J’ai beaucoup de travail à faire pour apprendre à communiquer mes émotions, mes attentes et mes besoins, mais déjà, de savoir que je ne suis pas brisée est un immense réconfort. 

La maternité est un ensemble de changements vraiment perturbants et c’est toujours rassurant de savoir que d’autres sont passées par là, ont survécu et ont même décidé de recommencer (ça, c’est la partie qui me dépasse). Si je peux faire une petite différence dans le monde, avec la portée que j’ai ici, ce sera pour rendre encore plus transparent ce passage: j’aurais aimé savoir un paquet de trucs avant d’être maman.

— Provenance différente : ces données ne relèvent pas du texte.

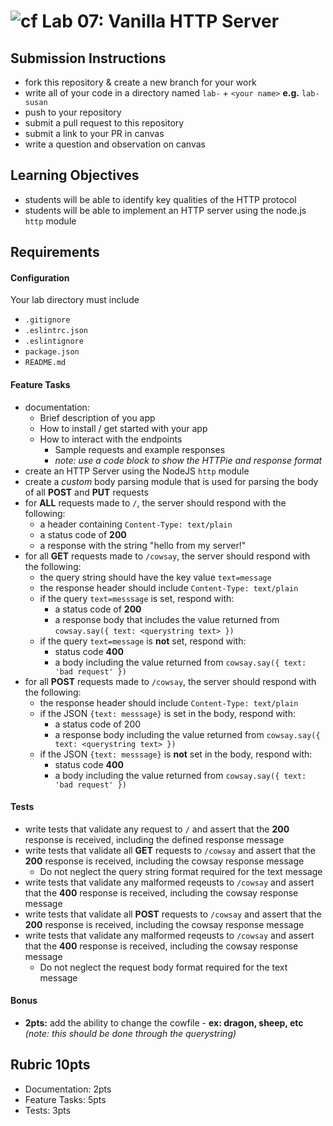 ![cf](https://i.imgur.com/7v5ASc8.png) Lab 07: Vanilla HTTP Server
======

## Submission Instructions
  * fork this repository & create a new branch for your work
  * write all of your code in a directory named `lab-` + `<your name>` **e.g.** `lab-susan`
  * push to your repository
  * submit a pull request to this repository
  * submit a link to your PR in canvas
  * write a question and observation on canvas

## Learning Objectives  
* students will be able to identify key qualities of the HTTP protocol
* students will be able to implement an HTTP server using the node.js `http` module

## Requirements
#### Configuration  
<!-- list of files, configurations, tools, etc that are required -->
Your lab directory must include  
* `.gitignore`
* `.eslintrc.json`
* `.eslintignore`
* `package.json`
* `README.md`

#### Feature Tasks  
* documentation: 
  - Brief description of you app
  - How to install / get started with your app
  - How to interact with the endpoints
    - Sample requests and example responses
    - _note: use a code block to show the HTTPie and response format_
* create an HTTP Server using the NodeJS `http` module
* create a *custom* body parsing module that is used for parsing the body of all **POST** and **PUT** requests
* for **ALL** requests made to `/`, the server should respond with the following:
  * a header containing `Content-Type: text/plain`
  * a status code of **200**
  * a response with the string "hello from my server!"
* for all **GET** requests made to `/cowsay`, the server should respond with the following:
  * the query string should have the key value `text=message`
  * the response header should include `Content-Type: text/plain`
  * if the query `text=messsage` is set, respond with:
    * a status code of **200**
    * a response body that includes the value returned from `cowsay.say({ text: <querystring text> })`
  * if the query `text=message` is **not** set, respond with:
    * status code **400**
    * a body including the value returned from `cowsay.say({ text: 'bad request' })`
* for all **POST** requests made to `/cowsay`, the server should respond with the following:
  * the response header should include `Content-Type: text/plain`
  * if the JSON `{text: messsage}` is set in the body, respond with:
    * a status code of 200
    * a response body including the value returned from `cowsay.say({ text: <querystring text> })`
  * if the JSON `{text: messsage}` is **not** set in the body, respond with:
      * status code **400**
      * a body including the value returned from `cowsay.say({ text: 'bad request' })`

#### Tests
* write tests that validate any request to `/` and assert that the **200** response is received, including the defined response message
* write tests that validate all **GET** requests to `/cowsay` and assert that the **200** response is received, including the cowsay response message
  - Do not neglect the query string format required for the text message
* write tests that validate any malformed reqeusts to `/cowsay` and assert that the **400** response is received, including the cowsay response message
* write tests that validate all **POST** requests to `/cowsay` and assert that the **200** response is received, including the cowsay response message
* write tests that validate any malformed reqeusts to `/cowsay` and assert that the **400** response is received, including the cowsay response message
  - Do not neglect the request body format required for the text message

#### Bonus
* **2pts:** add the ability to change the cowfile - **ex: dragon, sheep, etc** _(note: this should be done through the querystring)_

## Rubric 10pts
* Documentation: 2pts
* Feature Tasks: 5pts
* Tests: 3pts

Je sais que c’est un apprentissage en continu pour toujours, que ça peut faire peur de trop en savoir à l’avance, mais je suis convaincue qu’on gagnerait vraiment à être davantage honnêtes dans notre parcours, parce que la vulnérabilité est effrayante, oui, mais oh combien rassembleuse.

Si ce texte vous interpelle, je vous en prie, faites quelques lectures à ce sujet, ça fait un bien fou!